Athletic Training and Physical Therapy are strongly related professions due to similar and complementary education, job settings, and skills sets. Many athletic trainers (ATs) and physical therapists (PTs) work together in different health care settings and will often collaborate in the care of the physically active patients. Additionally, ATs and PTs may also be part of inter-professional health care teams who work to provide patients with an integrative, whole-person approach to maximize patient care. The professions, however, do have differences. For example, ATs often have a greater focus on injury prevention, acute and emergent care, and working with athletes and the physically active population prior to, during, and after injury; PTs often focus on patients who have already suffered an injury and may be more likely to work with patients who are not part of the physically active population.
Overlap, confusion, and ambiguity between the professions is one of the challenges for students who are deciding between pursuing a career in athletic training versus physical therapy. Another challenge is understanding the different educational requirements for becoming an AT or a PT. To become a certified athletic trainer, one must graduate from an athletic training program accredited by the Commission on Accreditation of Athletic Training Education (CAATE); the current standard is that students must earn a professional master’s degree in Athletic Training. Graduates of an accredited athletic training program must also pass the Board of Certification (BOC) Exam to earn their professional credential. Certified athletic trainers must also be credentialed in most states to practice, with the majority of states regulating the profession with licensure. Most athletic training master’s degree programs are two-year programs that require a bachelor’s degree and specific prerequisite coursework for admission; however, some programs offer accelerated options (i.e., 3+2 programs) with undergraduate preparatory components.
Physical therapy is similar to athletic training in that one must graduate from a physical therapy program accredited by the Commission on Accreditation in Physical Therapy Education (CAPTE) to become a PT. However, the physical therapy profession requires students to graduate from a professional doctoral degree program in Physical Therapy. Graduates of an accredited physical therapy program must also pass the National Physical Therapy Exam (NPTE), which is maintained by the Federation of State Boards of Physical Therapy, and a licensing exam that varies by jurisdiction. Physical therapists must be credentialed to practice in a state with every state requiring licensure. Most physical therapy doctoral degree programs are three-year programs that require a bachelor’s degree and specific prerequisite coursework for admission.

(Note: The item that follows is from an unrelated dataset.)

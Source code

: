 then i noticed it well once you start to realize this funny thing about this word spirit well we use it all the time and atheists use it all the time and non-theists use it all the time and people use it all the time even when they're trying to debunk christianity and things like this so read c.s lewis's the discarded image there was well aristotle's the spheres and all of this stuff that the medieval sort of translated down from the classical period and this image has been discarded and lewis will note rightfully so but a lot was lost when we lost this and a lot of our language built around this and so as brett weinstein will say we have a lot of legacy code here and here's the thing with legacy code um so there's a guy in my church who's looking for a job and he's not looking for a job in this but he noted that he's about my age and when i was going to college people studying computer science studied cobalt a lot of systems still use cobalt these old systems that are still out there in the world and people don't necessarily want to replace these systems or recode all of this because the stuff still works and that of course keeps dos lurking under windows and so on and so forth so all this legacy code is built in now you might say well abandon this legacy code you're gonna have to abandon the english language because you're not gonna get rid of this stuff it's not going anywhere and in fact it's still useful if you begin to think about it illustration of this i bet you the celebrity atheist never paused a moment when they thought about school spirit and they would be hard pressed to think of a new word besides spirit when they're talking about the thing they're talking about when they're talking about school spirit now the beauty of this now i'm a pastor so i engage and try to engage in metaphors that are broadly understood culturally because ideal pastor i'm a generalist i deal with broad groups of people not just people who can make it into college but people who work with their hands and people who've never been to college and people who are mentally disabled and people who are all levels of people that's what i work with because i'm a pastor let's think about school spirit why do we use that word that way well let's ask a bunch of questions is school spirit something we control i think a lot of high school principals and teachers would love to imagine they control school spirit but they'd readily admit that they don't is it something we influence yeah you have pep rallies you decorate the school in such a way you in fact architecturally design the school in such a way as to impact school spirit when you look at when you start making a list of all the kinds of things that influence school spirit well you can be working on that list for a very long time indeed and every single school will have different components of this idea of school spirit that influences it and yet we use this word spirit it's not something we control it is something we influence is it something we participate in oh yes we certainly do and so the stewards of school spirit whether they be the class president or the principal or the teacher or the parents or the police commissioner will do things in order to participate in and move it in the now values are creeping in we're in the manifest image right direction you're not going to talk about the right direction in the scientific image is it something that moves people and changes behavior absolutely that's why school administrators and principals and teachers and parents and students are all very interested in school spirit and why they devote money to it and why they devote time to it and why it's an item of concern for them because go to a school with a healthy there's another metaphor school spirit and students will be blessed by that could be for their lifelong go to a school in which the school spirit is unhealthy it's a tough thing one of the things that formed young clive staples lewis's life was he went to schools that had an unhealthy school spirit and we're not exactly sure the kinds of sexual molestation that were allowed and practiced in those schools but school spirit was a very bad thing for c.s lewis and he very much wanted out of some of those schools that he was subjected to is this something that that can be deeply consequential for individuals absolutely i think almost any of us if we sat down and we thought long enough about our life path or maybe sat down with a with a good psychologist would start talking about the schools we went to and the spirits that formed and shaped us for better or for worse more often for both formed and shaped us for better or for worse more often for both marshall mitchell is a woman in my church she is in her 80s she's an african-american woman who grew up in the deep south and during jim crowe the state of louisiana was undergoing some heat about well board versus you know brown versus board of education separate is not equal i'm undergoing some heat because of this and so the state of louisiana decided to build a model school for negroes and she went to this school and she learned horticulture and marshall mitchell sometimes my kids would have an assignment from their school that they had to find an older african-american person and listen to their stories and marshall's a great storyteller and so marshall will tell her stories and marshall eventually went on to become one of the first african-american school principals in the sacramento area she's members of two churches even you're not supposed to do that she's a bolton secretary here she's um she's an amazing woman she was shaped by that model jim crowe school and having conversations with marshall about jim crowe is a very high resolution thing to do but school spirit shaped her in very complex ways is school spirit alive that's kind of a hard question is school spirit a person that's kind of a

When it comes to job settings you will find some similarities and differences as well. Traditionally, athletic trainers are found in high school, college/university, or professional sports settings. They are on the field or in the clinic every day working with athletes to prevent injury or with patients to rehabilitate following injury. Physical therapists can be involved in these settings but tend to be more behind the scenes assisting with the rehabilitation process, especially in long term cases. Athletic trainers can also be found in the industrial setting providing education and training for the prevention of work-related injury as well as rehabilitation following injury. Typically, physical therapists are found in in-patient (hospital, skilled nursing facility) or out-patient clinics working with patients from pediatrics to geriatrics with varying types of conditions. Athletic trainers are qualified to work in the clinic setting but tend to be limited in what skills they can perform due to restrictions with insurance billing. Both professions play a vital role in the healthcare team and it is important for both groups to work together in the best interest of their patients no matter what setting they are in. When it comes time to make a decision about which profession is right for you it is important to consider all of these different variables and find something that fits with your career goals.
The athletic training programs at the University of Idaho value the potential benefits of an integrative approach to health care and the strengths of each profession. We offer a professional master’s degree program that offers two routes for admission: an accelerated program (i.e., 3+2 program) for those without a bachelor’s degree and the traditional model for those who have already earned a bachelor’s degree. We also offer an advanced-practice doctoral degree program in athletic training (DAT), which was the first DAT program in the country. We have unique tuition models that do not include out-of-state fees, but are inclusive of tuition, textbooks, and additional manual therapy certification coursework.
Thus, our programs are committed to preparing students to become outstanding athletic trainers who excel in the traditional domains of the profession; however, we also develop students’ advanced skills to redefine the expectations of a career in athletic training. We provide students with ample opportunity to experience clinical settings needed to work as part of an integrative team, while also providing advanced training expected to be found in expert clinicians working with physically active patients regardless of whether that clinician is focused on working in an industrial job setting focused on injury prevention, providing traditional athletic training services for a sports team, or working in an outpatient rehabilitation clinic collaborating with various health care providers to maximize rehabilitation outcomes. Our expectation is our graduates will have the skillset to exceed the expectations of an AT or PT working with the physically active population across the various employment settings, while also being prepared to redefine excellence in patient care in these settings.